March 10, 2019

Earlier this week NYTimes published a story by reporters Dana Goldstein and Manny Fernandez titled “Texas Says Most of Its Students Aren’t Reading at Grade Level. But Are Its Tests Fair?” The answer to the question posed in the headline was unsurprisingly “NO!”. The article described flaws in Texas’ latest standardized tests, the State of Texas Assessments of Academic Readiness, or Staar, that is used to determine if individual students are reading on grade level  and if the schools are meeting standards based on their students’ performance. The article present the battle in Texas as a microcosm of the national battle school reformers are now fighting:

The battle over reading in Texas is the latest in a national war over the future of education reform.
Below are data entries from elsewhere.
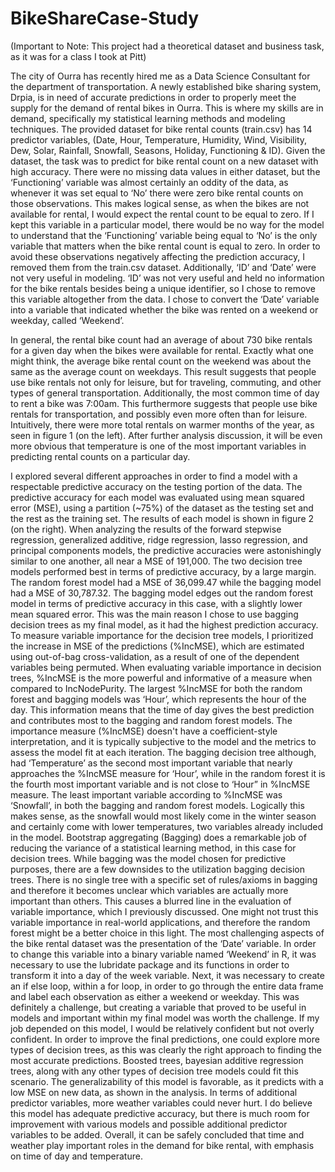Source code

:# BikeShareCase-Study
(Important to Note: This project had a theoretical dataset and business task, as it was for a class I took at Pitt)

The city of Ourra has recently hired me as a Data Science Consultant for the department 
of transportation. A newly established bike sharing system, Drpia, is in need of accurate 
predictions in order to properly meet the supply for the demand of rental bikes in Ourra. This is 
where my skills are in demand, specifically my statistical learning methods and modeling 
techniques. The provided dataset for bike rental counts (train.csv) has 14 predictor variables,
(Date, Hour, Temperature, Humidity, Wind, Visibility, Dew, Solar, Rainfall, Snowfall, Seasons, 
Holiday, Functioning & ID). Given the dataset, the task was to predict for bike rental count on a new 
dataset with high accuracy. There were no missing data values in either dataset, but the 
‘Functioning’ variable was almost certainly an oddity of the data, as whenever it was set equal to 
‘No’ there were zero bike rental counts on those observations. This makes logical sense, as when 
the bikes are not available for rental, I would expect the rental count to be equal to zero. If I kept 
this variable in a particular model, there would be no way for the model to understand that the 
‘Functioning’ variable being equal to ‘No’ is the only variable that matters when the bike rental 
count is equal to zero. In order to avoid these observations negatively affecting the prediction
accuracy, I removed them from the train.csv dataset. Additionally, ‘ID’ and ‘Date’ were not very 
useful in modeling. ‘ID’ was not very useful and held no information for the bike rentals besides 
being a unique identifier, so I chose to remove this variable altogether from the data. I chose to 
convert the ‘Date’ variable into a variable that indicated whether the bike was rented on a 
weekend or weekday, called ‘Weekend’.

In general, the rental bike count had an average of about 730 bike rentals for a given day 
when the bikes were available for rental. Exactly what one might think, the average bike rental 
count on the weekend was about the same as the average count on weekdays. This result 
suggests that people use bike rentals not only for leisure, but for traveling, 
commuting, and other types of general transportation. Additionally, the most 
common time of day to rent a bike was 7:00am. This furthermore suggests that 
people use bike rentals for transportation, and possibly even more often than for 
leisure. Intuitively, there were more total rentals on warmer months of the year, as 
seen in figure 1 (on the left). After further analysis discussion, it will be even more 
obvious that temperature is one of the most important variables in predicting rental 
counts on a particular day. 

I explored several different approaches in order to find a model with a 
respectable predictive accuracy on the testing portion of the data. The predictive 
accuracy for each model was evaluated using mean squared error (MSE), using a 
partition (~75%) of the dataset as the testing set and the rest as the training set.
The results of each model is shown in figure 2 (on the right). When analyzing the 
results of the forward stepwise regression, generalized additive, ridge regression, 
lasso regression, and principal components models, the predictive accuracies were 
astonishingly similar to one another, all near a MSE of 191,000. The two decision 
tree models performed best in terms of predictive accuracy, by a large margin. The 
random forest model had a MSE of 36,099.47 while the bagging model had a MSE of 30,787.32. 
The bagging model edges out the random forest model in terms of predictive accuracy in this 
case, with a slightly lower mean squared error. This was the main reason I chose to use bagging 
decision trees as my final model, as it had the highest prediction accuracy.
To measure variable importance for the decision tree models, I prioritized the increase in 
MSE of the predictions (%IncMSE), which are estimated using out-of-bag cross-validation, as a 
result of one of the dependent variables being permuted. When evaluating variable importance in 
decision trees, %IncMSE is the more powerful and informative of a measure when compared to 
IncNodePurity. The largest %IncMSE for both the random forest and bagging models was 
‘Hour’, which represents the hour of the day. This information means that the time of day gives 
the best prediction and contributes most to the bagging and random forest models. The 
importance measure (%IncMSE) doesn't have a coefficient-style interpretation, and it is typically 
subjective to the model and the metrics to assess the model fit at each iteration. The bagging 
decision tree although, had ‘Temperature’ as the second most important variable that nearly 
approaches the %IncMSE measure for ‘Hour’, while in the random forest it is the fourth most 
important variable and is not close to ‘Hour” in %IncMSE measure. The least important variable
according to %IncMSE was ‘Snowfall’, in both the bagging and random forest models. Logically 
this makes sense, as the snowfall would most likely come in the winter season and certainly 
come with lower temperatures, two variables already included in the model.
Bootstrap aggregating (Bagging) does a remarkable job of reducing the variance of a 
statistical learning method, in this case for decision trees. While bagging was the model chosen 
for predictive purposes, there are a few downsides to the utilization bagging decision trees. There 
is no single tree with a specific set of rules/axioms in bagging and therefore it becomes unclear 
which variables are actually more important than others. This causes a blurred line in the 
evaluation of variable importance, which I previously discussed. One might not trust this 
variable importance in real-world applications, and therefore the random forest might be a better 
choice in this light.
The most challenging aspects of the bike rental dataset was the presentation of the ‘Date’ 
variable. In order to change this variable into a binary variable named ‘Weekend’ in R, it 
was necessary to use the lubridate package and its functions in order to transform it into a day of the 
week variable. Next, it was necessary to create an if else loop, within a for loop, in order to go 
through the entire data frame and label each observation as either a weekend or weekday. This 
was definitely a challenge, but creating a variable that proved to be useful in models and important 
within my final model was worth the challenge. If my job depended on this 
model, I would be relatively confident but not overly confident. In order to improve the final 
predictions, one could explore more types of decision trees, as this was clearly the right 
approach to finding the most accurate predictions. Boosted trees, bayesian 
additive regression trees, along with any other types of decision tree models could fit this scenario. 
The generalizability of this model is favorable, as it predicts with a low MSE on new data, as 
shown in the analysis. In terms of additional predictor variables, more weather variables could never hurt. 
I do believe this model has adequate predictive accuracy, but there is much room for improvement with 
various models and possible additional predictor variables to be added. Overall, it can be safely concluded 
that time and weather play important roles in the demand for bike rental, with emphasis on time of 
day and temperature.
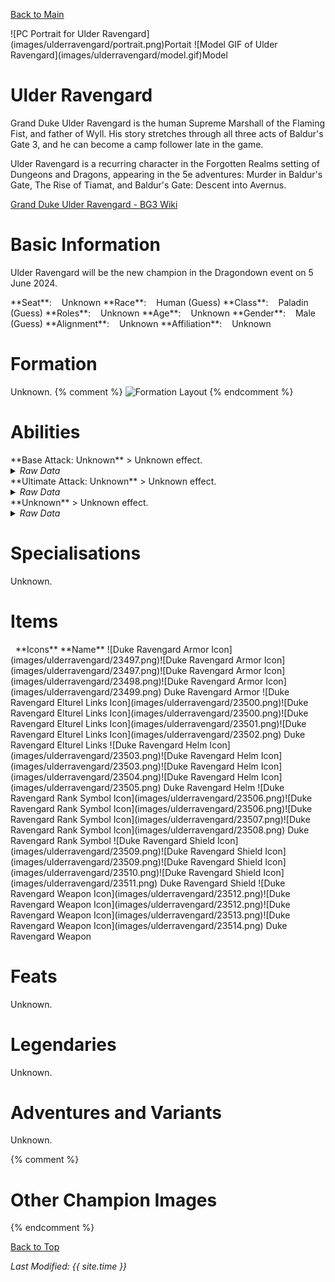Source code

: [Back to Main](index.md)

<span class="championPortraitsRow">
    <span class="championPortraitsImage">
        ![PC Portrait for Ulder Ravengard](images/ulderravengard/portrait.png)Portait
    </span>
    <span class="championPortraitsImage">
        ![Model GIF of Ulder Ravengard](images/ulderravengard/model.gif)Model
    </span>
</span>

# Ulder Ravengard

Grand Duke Ulder Ravengard is the human Supreme Marshall of the Flaming Fist, and father of Wyll. His story stretches through all three acts of Baldur's Gate 3, and he can become a camp follower late in the game.

Ulder Ravengard is a recurring character in the Forgotten Realms setting of Dungeons and Dragons, appearing in the 5e adventures:  Murder in Baldur's Gate,  The Rise of Tiamat, and  Baldur's Gate: Descent into Avernus.

[Grand Duke Ulder Ravengard - BG3 Wiki](https://bg3.wiki/wiki/Ulder_Ravengard)

# Basic Information

Ulder Ravengard will be the new champion in the Dragondown event on 5 June 2024.

<span class="champStatsTableColumn">
    <span class="champStatsTableRow">
        <span class="champStatsTableInfoHeader">
            <span style="margin-right:4px;">**Seat**:</span>
        </span>
        <span class="champStatsTableInfoSmall">
            <span style="margin-left:8px;">Unknown</span>
        </span>
    </span>
    <span class="champStatsTableRow">
        <span class="champStatsTableInfoHeader">
            <span style="margin-right:4px;">**Race**:</span>
        </span>
        <span class="champStatsTableInfoSmall">
            <span style="margin-left:8px;">Human (Guess)</span>
        </span>
    </span>
    <span class="champStatsTableRow">
        <span class="champStatsTableInfoHeader">
            <span style="margin-right:4px;">**Class**:</span>
        </span>
        <span class="champStatsTableInfoSmall">
            <span style="margin-left:8px;">Paladin (Guess)</span>
        </span>
    </span>
    <span class="champStatsTableRow">
        <span class="champStatsTableInfoHeader">
            <span style="margin-right:4px;">**Roles**:</span>
        </span>
        <span class="champStatsTableInfoSmall">
            <span style="margin-left:8px;">Unknown</span>
        </span>
    </span>
    <span class="champStatsTableRow">
        <span class="champStatsTableInfoHeader">
            <span style="margin-right:4px;">**Age**:</span>
        </span>
        <span class="champStatsTableInfoSmall">
            <span style="margin-left:8px;">Unknown</span>
        </span>
    </span>
    <span class="champStatsTableRow">
        <span class="champStatsTableInfoHeader">
            <span style="margin-right:4px;">**Gender**:</span>
        </span>
        <span class="champStatsTableInfoSmall">
            <span style="margin-left:8px;">Male (Guess)</span>
        </span>
    </span>
    <span class="champStatsTableRow">
        <span class="champStatsTableInfoHeader">
            <span style="margin-right:4px;">**Alignment**:</span>
        </span>
        <span class="champStatsTableInfoSmall">
            <span style="margin-left:8px;">Unknown</span>
        </span>
    </span>
    <span class="champStatsTableRow">
        <span class="champStatsTableInfoHeader">
            <span style="margin-right:4px;">**Affiliation**:</span>
        </span>
        <span class="champStatsTableInfoSmall">
            <span style="margin-left:8px;">Unknown</span>
        </span>
    </span>
</span>

# Formation

Unknown.
{% comment %}
<span class="formationBorder">
    ![Formation Layout](images/ulderravengard/formation.png)
</span>
{% endcomment %}

# Abilities

<div markdown="1" class="abilityBorder"><div markdown="1" class="abilityBorderInner">
**Base Attack: Unknown**
> Unknown effect.
<details><summary><em>Raw Data</em></summary>
<p>
<pre>
</pre>
</p>
</details>
</div></div>

<div markdown="1" class="abilityBorder"><div markdown="1" class="abilityBorderInner">
**Ultimate Attack: Unknown**
> Unknown effect.
<details><summary><em>Raw Data</em></summary>
<p>
<pre>
</pre>
</p>
</details>
</div></div>

<div markdown="1" class="abilityBorder"><div markdown="1" class="abilityBorderInner">
**Unknown**
> Unknown effect.
<details><summary><em>Raw Data</em></summary>
<p>
<pre>
</pre>
</p>
</details>
</div></div>

# Specialisations

Unknown.

# Items

<span class="itemTableColumn">
    <span class="itemTableRowHeader">
        <span class="itemTableIcon">
            <span style="margin-left:8px;">**Icons**</span>
        </span>
        <span class="itemTableNameSmall">
            **Name**
        </span>
    </span>
    <span class="itemTableRow">
        <span class="itemTableIcon">
            <span class="itemTableIcon1">![Duke Ravengard Armor Icon](images/ulderravengard/23497.png)</span><span class="itemTableIcon2">![Duke Ravengard Armor Icon](images/ulderravengard/23497.png)</span><span class="itemTableIcon3">![Duke Ravengard Armor Icon](images/ulderravengard/23498.png)</span><span class="itemTableIcon4">![Duke Ravengard Armor Icon](images/ulderravengard/23499.png)</span>
        </span>
        <span class="itemTableNameSmall">
            Duke Ravengard Armor
        </span>
    </span>
    <span class="itemTableRow">
        <span class="itemTableIcon">
            <span class="itemTableIcon1">![Duke Ravengard Elturel Links Icon](images/ulderravengard/23500.png)</span><span class="itemTableIcon2">![Duke Ravengard Elturel Links Icon](images/ulderravengard/23500.png)</span><span class="itemTableIcon3">![Duke Ravengard Elturel Links Icon](images/ulderravengard/23501.png)</span><span class="itemTableIcon4">![Duke Ravengard Elturel Links Icon](images/ulderravengard/23502.png)</span>
        </span>
        <span class="itemTableNameSmall">
            Duke Ravengard Elturel Links
        </span>
    </span>
    <span class="itemTableRow">
        <span class="itemTableIcon">
            <span class="itemTableIcon1">![Duke Ravengard Helm Icon](images/ulderravengard/23503.png)</span><span class="itemTableIcon2">![Duke Ravengard Helm Icon](images/ulderravengard/23503.png)</span><span class="itemTableIcon3">![Duke Ravengard Helm Icon](images/ulderravengard/23504.png)</span><span class="itemTableIcon4">![Duke Ravengard Helm Icon](images/ulderravengard/23505.png)</span>
        </span>
        <span class="itemTableNameSmall">
            Duke Ravengard Helm
        </span>
    </span>
    <span class="itemTableRow">
        <span class="itemTableIcon">
            <span class="itemTableIcon1">![Duke Ravengard Rank Symbol Icon](images/ulderravengard/23506.png)</span><span class="itemTableIcon2">![Duke Ravengard Rank Symbol Icon](images/ulderravengard/23506.png)</span><span class="itemTableIcon3">![Duke Ravengard Rank Symbol Icon](images/ulderravengard/23507.png)</span><span class="itemTableIcon4">![Duke Ravengard Rank Symbol Icon](images/ulderravengard/23508.png)</span>
        </span>
        <span class="itemTableNameSmall">
            Duke Ravengard Rank Symbol
        </span>
    </span>
    <span class="itemTableRow">
        <span class="itemTableIcon">
            <span class="itemTableIcon1">![Duke Ravengard Shield Icon](images/ulderravengard/23509.png)</span><span class="itemTableIcon2">![Duke Ravengard Shield Icon](images/ulderravengard/23509.png)</span><span class="itemTableIcon3">![Duke Ravengard Shield Icon](images/ulderravengard/23510.png)</span><span class="itemTableIcon4">![Duke Ravengard Shield Icon](images/ulderravengard/23511.png)</span>
        </span>
        <span class="itemTableNameSmall">
            Duke Ravengard Shield
        </span>
    </span>
    <span class="itemTableRow">
        <span class="itemTableIcon">
            <span class="itemTableIcon1">![Duke Ravengard Weapon Icon](images/ulderravengard/23512.png)</span><span class="itemTableIcon2">![Duke Ravengard Weapon Icon](images/ulderravengard/23512.png)</span><span class="itemTableIcon3">![Duke Ravengard Weapon Icon](images/ulderravengard/23513.png)</span><span class="itemTableIcon4">![Duke Ravengard Weapon Icon](images/ulderravengard/23514.png)</span>
        </span>
        <span class="itemTableNameSmall">
            Duke Ravengard Weapon
        </span>
    </span>
</span>

# Feats

Unknown.

# Legendaries

Unknown.

# Adventures and Variants

Unknown.

{% comment %}
# Other Champion Images

<span class="championImagesColumn">
</span>
{% endcomment %}

[Back to Top](#top)

*Last Modified: {{ site.time }}*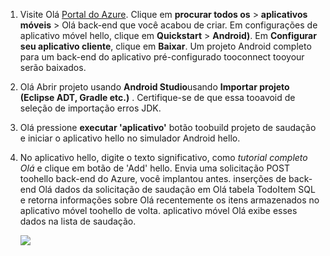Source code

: 
1. Visite Olá [Portal do Azure]. Clique em **procurar todos os** > **aplicativos móveis** > Olá back-end que você acabou de criar. Em configurações de aplicativo móvel hello, clique em **Quickstart** > **Android)**. Em **Configurar seu aplicativo cliente**, clique em **Baixar**. Um projeto Android completo para um back-end do aplicativo pré-configurado tooconnect tooyour serão baixados. 
2. Olá Abrir projeto usando **Android Studio**usando **Importar projeto (Eclipse ADT, Gradle etc.)** . Certifique-se de que essa tooavoid de seleção de importação erros JDK.
3. Olá pressione **executar 'aplicativo'** botão toobuild projeto de saudação e iniciar o aplicativo hello no simulador Android hello.
4. No aplicativo hello, digite o texto significativo, como *tutorial completo Olá* e clique em botão de 'Add' hello. Envia uma solicitação POST toohello back-end do Azure, você implantou antes. inserções de back-end Olá dados da solicitação de saudação em Olá tabela TodoItem SQL e retorna informações sobre Olá recentemente os itens armazenados no aplicativo móvel toohello de volta. aplicativo móvel Olá exibe esses dados na lista de saudação. 
   
    ![](./media/app-service-mobile-android-quickstart/mobile-quickstart-startup-android.png)

[Portal do Azure]: https://portal.azure.com/

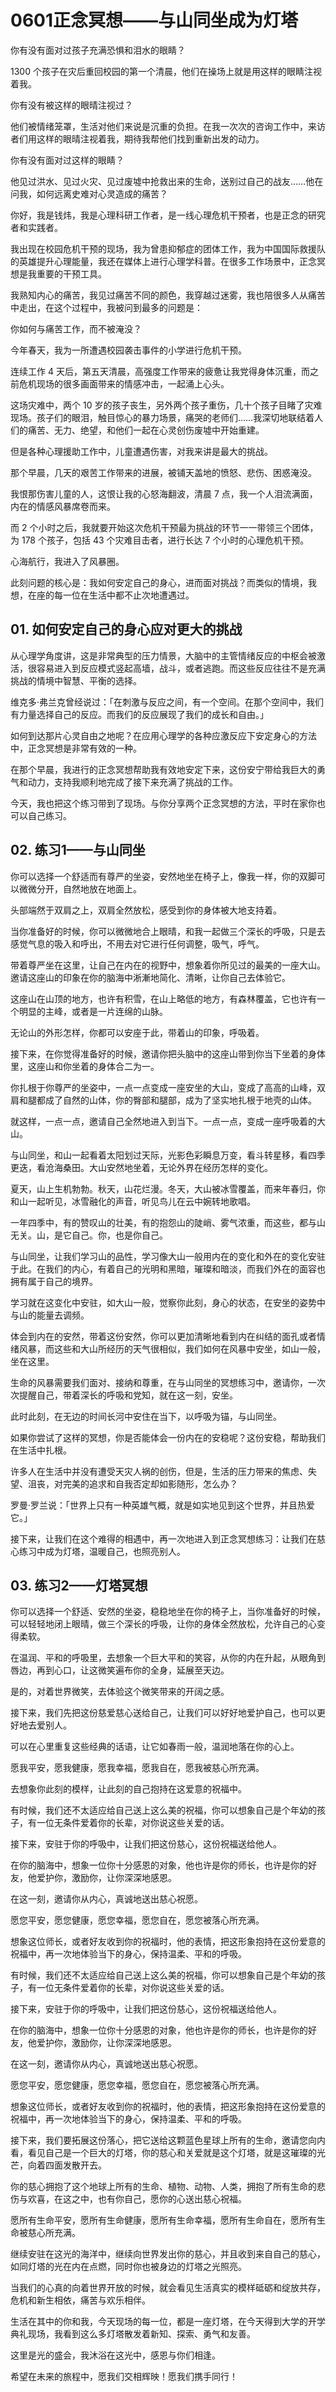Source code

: # 0601正念冥想——与山同坐成为灯塔

你有没有面对过孩子充满恐惧和泪水的眼睛？

1300 个孩子在灾后重回校园的第一个清晨，他们在操场上就是用这样的眼睛注视着我。

你有没有被这样的眼晴注视过？

他们被情绪笼罩，生活对他们来说是沉重的负担。在我一次次的咨询工作中，来访者们用这样的眼晴注视着我，期待我帮他们找到重新出发的动力。

你有没有面对过这样的眼睛？

他见过洪水、见过火灾、见过废墟中抢救出来的生命，送别过自己的战友……他在问我，如何远离史难对心灵造成的痛苦？

你好，我是钱炜，我是心理科研工作者，是一线心理危机干预者，也是正念的研究者和实践者。

我出现在校园危机干预的现场，我为曾患抑郁症的团体工作，我为中国国际救援队的英雄提升心理能量，我还在媒体上进行心理学科普。在很多工作场景中，正念冥想是我重要的干预工具。

我熟知内心的痛苦，我见过痛苦不同的颜色，我穿越过迷雾，我也陪很多人从痛苦中走出，在这个过程中，我被问到最多的问题是：

你如何与痛苦工作，而不被淹没？

今年春天，我为一所遭遇校园袭击事件的小学进行危机干预。

连续工作 4 天后，第五天清晨，高强度工作带来的疲惫让我党得身体沉重，而之前危机现场的很多画面带来的情感冲击，一起涌上心头。

这场灾难中，两个 10 岁的孩子丧生，另外两个孩子重伤，几十个孩子目睹了灾难现场。孩子们的眼泪，触目惊心的暴力场景，痛哭的老师们……我深切地联结着人们的痛苦、无力、绝望，和他们一起在心灵创伤废墟中开始重建。

但是各种心理援助工作中，儿童遭遇伤害，对我来讲是最大的挑战。

那个早晨，几天的艰苦工作带来的进展，被铺天盖地的愤怒、悲伤、困惑淹没。

我恨那伤害儿童的人，这恨让我的心怒海翻波，清晨 7 点，我一个人泪流满面，内在的情感风暴席卷而来。

而 2 个小时之后，我就要开始这次危机干预最为挑战的环节一一带领三个团体，为 178 个孩子，包括 43 个灾难目击者，进行长达 7 个小时的心理危机干预。

心海航行，我进入了风暴圈。

此刻问题的核心是：我如何安定自己的身心，进而面对挑战？而类似的情境，我想，在座的每一位在生活中都不止次地遭遇过。

## 01. 如何安定自己的身心应对更大的挑战

从心理学角度讲，这是非常典型的压力情景，大脑中的主管情绪反应的中枢会被激活，很容易进入到反应模式竖起高墙，战斗，或者逃跑。而这些反应往往不是充满挑战的情境中智慧、平衡的选择。

维克多·弗兰克曾经说过：「在刺激与反应之间，有一个空间。在那个空间中，我们有力量选择自己的反应。而我们的反应展现了我们的成长和自由。」

如何到达那片心灵自由之地呢？在应用心理学的各种应激反应下安定身心的方法中，正念冥想是非常有效的一种。

在那个早晨，我进行的正念冥想帮助我有效地安定下来，这份安宁带给我巨大的勇气和动力，支持我顺利地完成了接下来充满了挑战的工作。

今天，我也把这个练习带到了现场。与你分享两个正念冥想的方法，平时在家你也可以自己练习。

## 02. 练习1——与山同坐

你可以选择一个舒适而有尊严的坐姿，安然地坐在椅子上，像我一样，你的双脚可以微微分开，自然地放在地面上。

头部端然于双肩之上，双肩全然放松，感受到你的身体被大地支持着。

当你准备好的时候，你可以微微地合上眼晴，和我一起做三个深长的呼吸，只是去感觉气息的吸入和呼出，不用去对它进行任何调整，吸气，呼气。

带着尊严坐在这里，让自己在内在的视野中，想象着你所见过的最美的一座大山。邀请这座山的印象在你的脑海中淅漸地简化、清晰，让你自己去体验它。

这座山在山顶的地方，也许有积雪，在山上略低的地方，有森林覆盖，它也许有一个明显的主峰，或者是一片连绵的山脉。

无论山的外形怎样，你都可以安座于此，带着山的印象，呼吸着。

接下来，在你觉得准备好的时候，邀请你把头脑中的这座山带到你当下坐着的身体里，这座山和你坐着的身体合二为一。

你扎根于你尊严的坐姿中，一点一点变成一座安坐的大山，变成了高高的山峰，双肩和腿都成了自然的山体，你的臀部和腿部，成为了坚实地扎根于地壳的山体。

就这样，一点一点，邀请自己全然地进入到当下。一点一点，变成一座呼吸着的大山。

与山同坐，和山一起看着太阳划过天际，光影色彩瞬息万变，看斗转星移，看四季更迭，看沧海桑田。大山安然地坐着，无论外界在经历怎样的变化。

夏天，山上生机勃勃。秋天，山花烂漫。冬天，大山被冰雪覆盖，而来年春归，你和山一起听见，冰雪融化的声音，听见鸟儿在云中婉转地歌唱。

一年四季中，有的赞叹山的壮美，有的抱怨山的陡峭、雾气浓重，而这些，都与山无关。山，是它自己。你，也是你自己。

与山同坐，让我们学习山的品性，学习像大山一般用内在的变化和外在的变化安驻于此。在我们的内心，有着自己的光明和黑暗，璀璨和暗淡，而我们外在的面容也拥有属于自己的境界。

学习就在这变化中安驻，如大山一般，觉察你此刻，身心的状态，在安坐的姿势中与山的能量去调频。

体会到内在的安然，带着这份安然，你可以更加清晰地看到内在纠结的面孔或者情绪风暴，而这些和大山所经历的天气很相似，我们如何在风暴中安坐，如山一般，坐在这里。

生命的风暴需要我们面对、接纳和尊重，在与山同坐的冥想练习中，邀请你，一次次提醒自己，带着深长的呼吸和党知，就在这一刻，安坐。

此时此刻，在无边的时间长河中安住在当下，以呼吸为锚，与山同坐。

如果你尝试了这样的冥想，你是否能体会一份内在的安稳呢？这份安稳，帮助我们在生活中扎根。

许多人在生活中并没有遭受天灾人祸的创伤，但是，生活的压力带来的焦虑、失望、沮丧，对完美的追求和自我否定却如影随形，怎么办？

罗曼·罗兰说：「世界上只有一种英雄气概，就是如实地见到这个世界，并且热爱它。」

接下来，让我们在这个难得的相遇中，再一次地进入到正念冥想练习：让我们在慈心练习中成为灯塔，温暖自己，也照亮别人。

## 03. 练习2——灯塔冥想

你可以选择一个舒适、安然的坐姿，稳稳地坐在你的椅子上，当你准备好的时候，可以轻轻地闭上眼晴，做三个深长的呼吸，让你的身体全然放松，允许自己的心变得柔软。

在温润、平和的呼吸里，去想象一个巨大平和的笑容，从你的内在升起，从眼角到唇边，再到心口，让这微笑遍布你的全身，延展至天边。

是的，对着世界微笑，去体验这个微笑带来的开阔之感。

接下来，我们先把这份慈爱慈心送给自己，让我们可以好好地爱护自己，也可以更好地去爱别人。

可以在心里重复这些经典的话语，让它如春雨一般，温润地落在你的心上。

愿我平安，愿我健康，愿我幸福，愿我自在，愿我被慈心所充满。

去想象你此刻的模样，让此刻的自己抱持在这爱意的祝福中。

有时候，我们还不太适应给自己送上这么美的祝福，你可以想象自己是个年幼的孩子，有一位无条件爱着你的长辈，对你说这些关爱的话。

接下来，安驻于你的呼吸中，让我们把这份慈心，这份祝福送给他人。

在你的脑海中，想象一位你十分感恩的对象，他也许是你的师长，也许是你的好友，他爱护你，激励你，让你深深地感恩。

在这一刻，邀请你从内心，真诚地送出慈心祝愿。

愿您平安，愿您健康，愿您幸福，愿您自在，愿您被落心所充满。

想象这位师长，或者好友收到你的祝福时，他的表情，把这形象抱持在这份爱意的祝福中，再一次地体验当下的身心，保持温柔、平和的呼吸。

有时候，我们还不太适应给自己送上这么美的祝福，你可以想象自己是个年幼的孩子，有一位无条件爱着你的长辈，对你说这些关爱的话。

接下来，安驻于你的呼吸中，让我们把这份慈心，这份祝福送给他人。

在你的脑海中，想象一位你十分感恩的对象，他也许是你的师长，也许是你的好友，他爱护你，激励你，让你深深地感恩。

在这一刻，邀请你从内心，真诚地送出慈心祝愿。

愿您平安，愿您健康，愿您幸福，愿您自在，愿您被落心所充满。

想象这位师长，或者好友收到你的祝福时，他的表情，把这形象抱持在这份爱意的祝福中，再一次地体验当下的身心，保持温柔、平和的呼吸。

接下来，我们要拓展这份落心，把它送给这颗蓝色星球上所有的生命，邀请您向内看，看见自己是一个巨大的灯塔，你的慈心和关爱就是这个灯塔，就是这璀璨的光芒，向着四面发散开去。

你的慈心拥抱了这个地球上所有的生命、植物、动物、人类，拥抱了所有生命的悲伤与欢喜，在这之中，也有你自己，愿你的心送出慈心祝福。

愿所有生命平安，愿所有生命健康，愿所有生命幸福，愿所有生命自在，愿所有生命被慈心所充满。

继续安驻在这光的海洋中，继续向世界发出你的慈心，并且收到来自自己的慈心，如同灯塔的光在内在点燃，同时你也被身边的灯塔之光照亮。

当我们的心真的向着世界开放的时候，就会看见生活真实的模样砥砺和绽放共存，危机和新生相依，痛苦与欢乐相伴。

生活在其中的你和我，今天现场的每一位，都是一座灯塔，在今天得到大学的开学典礼现场，我看到这么多灯塔散发着新知、探索、勇气和友善。

这里是光的盛会，我沐浴在这光中，感恩与你们相逢。

希望在未来的旅程中，愿我们交相辉映！愿我们携手同行！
From teacher picket lines to the halls of state capitols, public school educators and their political allies are pushing back against decades of laws they say have been punitive to traditional schools.

A persistent narrative of failure, backed by low student test scores, has undermined the public’s trust in local education systems, critics say, and has paved the way for policies that shift students and taxpayer dollars toward charter schools and private school vouchers.

On the other side of the debate are school reformers who contend that tough accountability systems like Staar are a civil rights imperative, and that they protect low-income students and students of color from what President George W. Bush famously called “the soft bigotry of low expectations.”

Ms. Goldstein and Mr. Fernandez then explain how the tests yield two different scores for students: one that places students in four bands:

“did not meet grade level,” which means a student failed the test and, in some grades, could be held back; “approaches grade level,” which means a student… did not meet all expectations and will be targeted for extra help; “meets grade level”; and “masters grade level.”

And a “Lexile score”, which determines the kinds of reading material a student would be assigned. The problem is that in some cases the two scores are in conflict with each other with the Lexile score giving the student an effectively higher score than the one used to determine the mastery of the individual student and the performance of the school.

The article does a good job of framing this battle, and a decent job of explaining the test scores, but it does a poor job of pointing out that ANY conversion of a raw score to a “grade level” score or a “mastery” score is a statistical artifact. The dilemma is that “grade level” itself is an artifact: it’s based on the wholly false premise that all children learn at the same rate and that batching children by age cohorts is the most efficient and effective means of delivering instruction and measuring student performance based on this premise is a valid means of determining the effectiveness of a school.

Maybe an article in a widely read newspaper is not the place to present this reality… but by accepting this wholly artificial construct for organizing schools and the statistical artifact called “grade level” that results from the adoption of this construct the NYTimes implicitly supports the rating systems that buttress the test-and-punish “reform movement” and the high-stakes testing that is used to sort and select students.